I also decided to scrap my hand-designed tree models in favor of procedurally generated trees. Unity has a tree-generating engine that I understand is based on middleware called tree[d]. The upside to using this engine? The trees models are made on the fly, taking up little space, and I can revise their appearance with a few clicks. The trees now gently sway in the wind, they’re dynamically animated, and they also cast some performance-friendly shadows. They look rather pretty as well, putting my own models to shame. The downside? Well, Unity’s trees work best when attached to a “terrain” system. The terrain creates the tree’s colliders, batches them together to make the game run faster, and also replaces them with low-poly trees when far away (LOD). Also, without the terrain the procedural tree will not randomize, which means that every copy of the tree will look exactly the same as the first.

I managed to jury-rig a collider by taking the tree and stripping out the leaves. These mesh colliders are high-poly and taxing on the system, so they will only be generated when needed, really. I’ll need to find a way to efficiently simplify meshes in Unity before I can freely apply this collider. I’ve also planned my own LOD alternative, but that could take a while and it isn’t a high priority.

Finally, In the third picture below you can see the green and orange bricks snaking through the forest.
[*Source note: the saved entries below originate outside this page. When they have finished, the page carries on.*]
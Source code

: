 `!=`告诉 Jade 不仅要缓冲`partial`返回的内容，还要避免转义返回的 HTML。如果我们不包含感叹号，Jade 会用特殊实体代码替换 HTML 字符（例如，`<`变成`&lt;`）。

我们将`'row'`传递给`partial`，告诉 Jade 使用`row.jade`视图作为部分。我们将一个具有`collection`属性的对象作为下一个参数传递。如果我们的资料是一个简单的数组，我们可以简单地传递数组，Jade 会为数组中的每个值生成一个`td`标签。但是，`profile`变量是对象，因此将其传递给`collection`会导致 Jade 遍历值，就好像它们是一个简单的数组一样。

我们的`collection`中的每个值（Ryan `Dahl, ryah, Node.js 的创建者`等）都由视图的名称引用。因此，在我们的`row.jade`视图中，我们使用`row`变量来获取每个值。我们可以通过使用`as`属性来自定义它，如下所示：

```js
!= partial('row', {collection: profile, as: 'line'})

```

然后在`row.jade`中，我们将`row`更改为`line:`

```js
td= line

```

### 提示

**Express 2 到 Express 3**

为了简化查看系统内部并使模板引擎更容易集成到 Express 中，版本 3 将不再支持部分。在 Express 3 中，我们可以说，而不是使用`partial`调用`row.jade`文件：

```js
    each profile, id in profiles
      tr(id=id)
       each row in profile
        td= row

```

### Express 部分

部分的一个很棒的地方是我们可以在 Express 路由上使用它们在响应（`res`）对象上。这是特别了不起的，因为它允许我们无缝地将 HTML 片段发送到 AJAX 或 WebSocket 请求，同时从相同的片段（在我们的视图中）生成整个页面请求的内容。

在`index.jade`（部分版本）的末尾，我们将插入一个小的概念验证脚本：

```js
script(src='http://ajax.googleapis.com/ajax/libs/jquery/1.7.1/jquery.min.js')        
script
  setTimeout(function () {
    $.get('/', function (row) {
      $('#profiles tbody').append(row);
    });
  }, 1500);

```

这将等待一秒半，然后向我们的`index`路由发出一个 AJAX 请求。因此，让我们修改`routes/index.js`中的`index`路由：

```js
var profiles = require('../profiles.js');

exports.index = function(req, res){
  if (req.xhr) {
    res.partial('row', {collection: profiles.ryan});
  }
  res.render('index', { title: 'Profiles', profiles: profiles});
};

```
I’ve managed to procedurally replicate the patterns that I manually created in the alpha demo. The paths all connect together and pass under the trees, forming random mazes and obstacles.

I’ve also been implementing some new editor tools for my own use in speeding up the game’s production. I’ll do a post on that when it’s nearly complete. In addition, I’m ditching the simplex noise generator as a way of determining biomes, favoring a Unity-ported version of the LibNoise library. I’ll be using Robert Whittaker’s biome graph as a guideline, the same graph that was used by Notch for Minecraft. From what I understand, this means generating two sets of noise data (one representing rainfall, the other representing temperature) for each chunk. For example, if the rain variable is low and the temperature is high in one chunk, it would be a good spot for a desert biome.

Forest Biome Windmill

Forest Biome Trees
Forest Biome Wall

2 thoughts on “The Forest Biome

  1. The leaves are placeholders that came with the Unity engine’s tree-generator. They will be replaced at a later time.